_Extracted data:_
'''
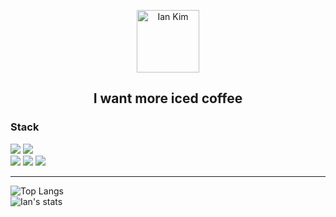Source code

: <p align="center">
 <img width="100px" src="https://cdn-icons-png.flaticon.com/512/1102/1102874.png?w=360" align="center" alt="Ian Kim" />

 <h2 align="center">I want more iced coffee</h2>
</p>
<h3> Stack </h3>
<div>
<img src="https://img.shields.io/badge/JavaScript-F7DF1E?style=flat-square&logo=javascript&logoColor=black">
<img src="https://img.shields.io/badge/HTML5-E34F26?style=flat-square&logo=html5&logoColor=white">
<br>
<img src="https://img.shields.io/badge/Verilog-006600?style=flat-square&logo=v&logoColor=black"/>
<img src="https://img.shields.io/badge/SystemVerilog-FF61F6?style=flat-square&logo=stripe&logoColor=black"/>
<img src="https://img.shields.io/badge/UVM-512BD4?style=flat-square&logo=verizon&logoColor=white"/>
</div>

- - -
![Top Langs](https://github-readme-stats.vercel.app/api/top-langs/?username=Iankimzz&show_icons&theme=radical)
<br>
![Ian's stats](https://github-readme-stats.vercel.app/api?username=Iankimzz&show_icons&theme=radical)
'''
_What is being asked:_ Using the listing, filter for "Iankimzz" and return the matching lines.

_Answer:_
![Top Langs](https://github-readme-stats.vercel.app/api/top-langs/?username=Iankimzz&show_icons&theme=radical)
![Ian's stats](https://github-readme-stats.vercel.app/api?username=Iankimzz&show_icons&theme=radical)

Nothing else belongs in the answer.